You see, I had always felt that I was firmly set in the camp of the progressive, modern, scientific view of the world. I had found comfort in the scientific method during high school and college. To me, Science explained the physical world much better than the stories in the Bible. I ignored religion while I searched for the answers to my questions. Then, I reached a point in my life where something was missing. Science did not have all the answers. I wanted somthing more. It took me nearly forty years to discover this. During all that time, I was really in search of my faith. With a lot of help from a Friend, I had to find a way to step outside of my doubt, and let myself be found. (You can read about my faith journey.)
The Achilles’ heel of the modern, scientific view of the world is that it does not embrace the spiritual side of things. (It’s not politically correct is the term used now days.) This view of the world becomes lopsided, too slanted to the materialistic side of life. There must be a balance.
Now I can say that I have a foot in both camps. No, I am not in favor of teaching creationism in a science class. Creationism does not follow the scientific method, no matter how you try to present it. Evolution belongs in a science class because it has been developed through the scientific method. But evolution is a theory, just a theory. (And many will argue that it has overwhelming supporting evidence, even though there are a few missing pieces.)

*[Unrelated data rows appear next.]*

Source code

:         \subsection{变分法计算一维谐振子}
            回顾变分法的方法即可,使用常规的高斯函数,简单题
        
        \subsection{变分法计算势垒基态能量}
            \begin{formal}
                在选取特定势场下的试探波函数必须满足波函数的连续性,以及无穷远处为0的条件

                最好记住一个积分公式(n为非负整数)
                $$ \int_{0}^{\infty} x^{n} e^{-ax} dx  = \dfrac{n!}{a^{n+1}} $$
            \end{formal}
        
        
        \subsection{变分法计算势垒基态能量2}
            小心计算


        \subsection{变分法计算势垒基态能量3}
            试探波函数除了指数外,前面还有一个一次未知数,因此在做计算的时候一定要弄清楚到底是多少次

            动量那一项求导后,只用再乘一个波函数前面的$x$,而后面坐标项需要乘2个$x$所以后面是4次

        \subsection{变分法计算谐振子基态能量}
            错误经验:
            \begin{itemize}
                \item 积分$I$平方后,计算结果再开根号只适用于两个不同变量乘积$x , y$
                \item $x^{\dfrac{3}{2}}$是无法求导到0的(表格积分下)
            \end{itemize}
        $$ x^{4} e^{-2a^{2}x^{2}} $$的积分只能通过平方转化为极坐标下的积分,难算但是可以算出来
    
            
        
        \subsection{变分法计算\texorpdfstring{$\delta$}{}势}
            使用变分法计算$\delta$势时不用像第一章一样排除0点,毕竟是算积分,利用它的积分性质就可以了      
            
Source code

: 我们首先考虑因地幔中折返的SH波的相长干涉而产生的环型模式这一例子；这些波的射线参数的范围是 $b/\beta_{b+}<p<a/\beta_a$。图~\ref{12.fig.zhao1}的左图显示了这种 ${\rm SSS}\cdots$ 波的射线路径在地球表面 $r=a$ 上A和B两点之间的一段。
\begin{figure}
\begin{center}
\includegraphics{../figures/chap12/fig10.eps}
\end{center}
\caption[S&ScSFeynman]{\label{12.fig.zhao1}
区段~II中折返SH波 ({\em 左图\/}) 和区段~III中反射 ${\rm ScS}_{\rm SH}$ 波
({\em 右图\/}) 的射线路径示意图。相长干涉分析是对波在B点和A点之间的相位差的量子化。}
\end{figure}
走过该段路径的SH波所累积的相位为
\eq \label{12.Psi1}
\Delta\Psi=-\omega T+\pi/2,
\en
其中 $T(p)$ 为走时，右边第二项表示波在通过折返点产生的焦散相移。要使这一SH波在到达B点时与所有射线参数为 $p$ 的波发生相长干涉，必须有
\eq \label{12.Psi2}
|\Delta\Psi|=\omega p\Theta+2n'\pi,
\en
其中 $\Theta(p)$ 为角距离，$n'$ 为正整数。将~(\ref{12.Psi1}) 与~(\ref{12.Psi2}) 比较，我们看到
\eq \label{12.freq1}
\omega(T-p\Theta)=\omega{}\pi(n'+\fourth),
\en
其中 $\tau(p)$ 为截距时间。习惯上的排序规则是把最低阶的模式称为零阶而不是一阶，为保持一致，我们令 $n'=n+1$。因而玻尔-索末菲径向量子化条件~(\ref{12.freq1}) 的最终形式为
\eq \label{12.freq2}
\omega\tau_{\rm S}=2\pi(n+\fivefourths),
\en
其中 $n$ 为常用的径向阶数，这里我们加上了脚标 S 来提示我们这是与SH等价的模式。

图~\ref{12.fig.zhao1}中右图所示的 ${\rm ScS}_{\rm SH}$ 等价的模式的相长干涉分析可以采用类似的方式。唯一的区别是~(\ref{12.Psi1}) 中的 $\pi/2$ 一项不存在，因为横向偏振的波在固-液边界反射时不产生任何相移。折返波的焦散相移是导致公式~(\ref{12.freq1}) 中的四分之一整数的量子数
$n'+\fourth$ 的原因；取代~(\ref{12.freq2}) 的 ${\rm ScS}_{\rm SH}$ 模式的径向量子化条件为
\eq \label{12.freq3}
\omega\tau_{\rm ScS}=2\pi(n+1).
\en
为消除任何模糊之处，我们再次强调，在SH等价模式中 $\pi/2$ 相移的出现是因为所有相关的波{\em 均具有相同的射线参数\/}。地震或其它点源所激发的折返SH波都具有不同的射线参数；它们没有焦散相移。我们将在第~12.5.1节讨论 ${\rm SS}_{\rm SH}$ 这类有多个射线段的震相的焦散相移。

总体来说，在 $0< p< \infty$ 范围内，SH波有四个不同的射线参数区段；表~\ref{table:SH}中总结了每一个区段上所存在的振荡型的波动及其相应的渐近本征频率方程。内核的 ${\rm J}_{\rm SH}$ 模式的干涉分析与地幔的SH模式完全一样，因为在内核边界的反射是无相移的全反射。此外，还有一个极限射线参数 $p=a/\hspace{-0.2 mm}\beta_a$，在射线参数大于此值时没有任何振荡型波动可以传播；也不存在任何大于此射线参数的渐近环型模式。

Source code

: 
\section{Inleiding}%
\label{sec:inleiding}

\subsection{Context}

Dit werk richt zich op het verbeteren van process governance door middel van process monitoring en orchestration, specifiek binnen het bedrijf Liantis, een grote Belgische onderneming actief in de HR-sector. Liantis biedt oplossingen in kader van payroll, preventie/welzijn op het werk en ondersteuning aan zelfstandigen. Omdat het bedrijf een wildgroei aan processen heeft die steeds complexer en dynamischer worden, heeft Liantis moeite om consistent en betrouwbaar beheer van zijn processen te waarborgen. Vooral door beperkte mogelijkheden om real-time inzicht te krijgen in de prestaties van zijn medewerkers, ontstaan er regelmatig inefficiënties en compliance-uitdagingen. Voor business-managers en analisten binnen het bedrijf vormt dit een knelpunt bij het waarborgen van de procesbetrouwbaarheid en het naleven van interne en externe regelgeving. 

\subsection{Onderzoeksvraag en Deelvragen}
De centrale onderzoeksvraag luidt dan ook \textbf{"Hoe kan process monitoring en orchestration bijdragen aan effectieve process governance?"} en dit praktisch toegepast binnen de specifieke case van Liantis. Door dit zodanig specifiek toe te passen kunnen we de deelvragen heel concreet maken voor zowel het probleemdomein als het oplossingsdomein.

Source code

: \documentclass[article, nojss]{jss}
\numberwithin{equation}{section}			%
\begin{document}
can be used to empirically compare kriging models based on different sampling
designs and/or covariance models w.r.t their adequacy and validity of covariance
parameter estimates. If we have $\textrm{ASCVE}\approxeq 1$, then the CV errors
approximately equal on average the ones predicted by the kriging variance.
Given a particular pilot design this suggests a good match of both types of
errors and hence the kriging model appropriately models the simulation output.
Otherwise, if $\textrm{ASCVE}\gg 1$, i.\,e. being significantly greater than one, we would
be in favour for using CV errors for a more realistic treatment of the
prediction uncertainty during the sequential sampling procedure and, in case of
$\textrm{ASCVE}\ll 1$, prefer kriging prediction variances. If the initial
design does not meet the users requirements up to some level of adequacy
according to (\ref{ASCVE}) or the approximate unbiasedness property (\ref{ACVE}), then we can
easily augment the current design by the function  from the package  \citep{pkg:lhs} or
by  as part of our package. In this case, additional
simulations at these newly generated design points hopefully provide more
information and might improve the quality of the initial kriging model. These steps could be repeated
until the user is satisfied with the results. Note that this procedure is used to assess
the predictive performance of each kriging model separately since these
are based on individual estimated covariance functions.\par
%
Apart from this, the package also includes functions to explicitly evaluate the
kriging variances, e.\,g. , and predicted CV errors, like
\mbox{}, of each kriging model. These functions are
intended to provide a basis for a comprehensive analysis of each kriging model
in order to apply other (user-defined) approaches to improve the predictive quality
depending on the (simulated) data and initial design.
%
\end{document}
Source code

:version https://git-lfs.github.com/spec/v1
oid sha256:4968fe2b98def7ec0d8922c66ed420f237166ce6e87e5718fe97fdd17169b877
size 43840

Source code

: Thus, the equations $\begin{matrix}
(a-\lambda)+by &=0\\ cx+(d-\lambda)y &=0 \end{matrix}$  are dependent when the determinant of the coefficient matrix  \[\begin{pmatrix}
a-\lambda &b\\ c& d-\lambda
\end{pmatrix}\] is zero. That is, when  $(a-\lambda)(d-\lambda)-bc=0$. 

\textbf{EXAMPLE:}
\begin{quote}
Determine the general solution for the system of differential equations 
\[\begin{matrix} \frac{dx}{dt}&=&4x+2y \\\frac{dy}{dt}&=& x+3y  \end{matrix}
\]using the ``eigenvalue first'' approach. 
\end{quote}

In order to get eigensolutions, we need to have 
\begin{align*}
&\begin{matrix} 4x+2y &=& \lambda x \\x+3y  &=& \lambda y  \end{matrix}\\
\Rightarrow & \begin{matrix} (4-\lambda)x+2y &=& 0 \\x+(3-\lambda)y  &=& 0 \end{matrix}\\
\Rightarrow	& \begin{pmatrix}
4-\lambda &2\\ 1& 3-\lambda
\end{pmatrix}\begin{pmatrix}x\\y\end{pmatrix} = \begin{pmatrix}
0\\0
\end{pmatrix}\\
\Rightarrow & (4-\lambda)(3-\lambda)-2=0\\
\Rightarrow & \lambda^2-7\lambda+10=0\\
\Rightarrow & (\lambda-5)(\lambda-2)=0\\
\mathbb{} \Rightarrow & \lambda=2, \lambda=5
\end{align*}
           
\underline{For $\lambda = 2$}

I have a foot in both camps because of what is illustrated in the last scene of the movie. Spencer Tracy’s character holds up a copy of Darwin’s Origin of Species in his left hand, and a Bible in the right. He weighs them carefully, balancing them against each other, then finally clasped them together under one arm and walks out of the court room. Hopefully the symbolism is clear—both the Bible and Science can co-exist together. In fact, I have found that they complement each other quite nicely.
I believe that William Jenning Bryan and the other anti-evolutionists were not so much opposed to the idea of teaching evolution in a science class, but rather that God had been taken out of the picture. To quote Carol Iannone, they did not want to live in a world “deprived of spiritual foundations.” I had been living in a world “deprived of spiritual foundations,” and after a time, I found that I didn’t like it.
Those individuals devoted only to the modern, scientific view of the world will indeed inherit the wind.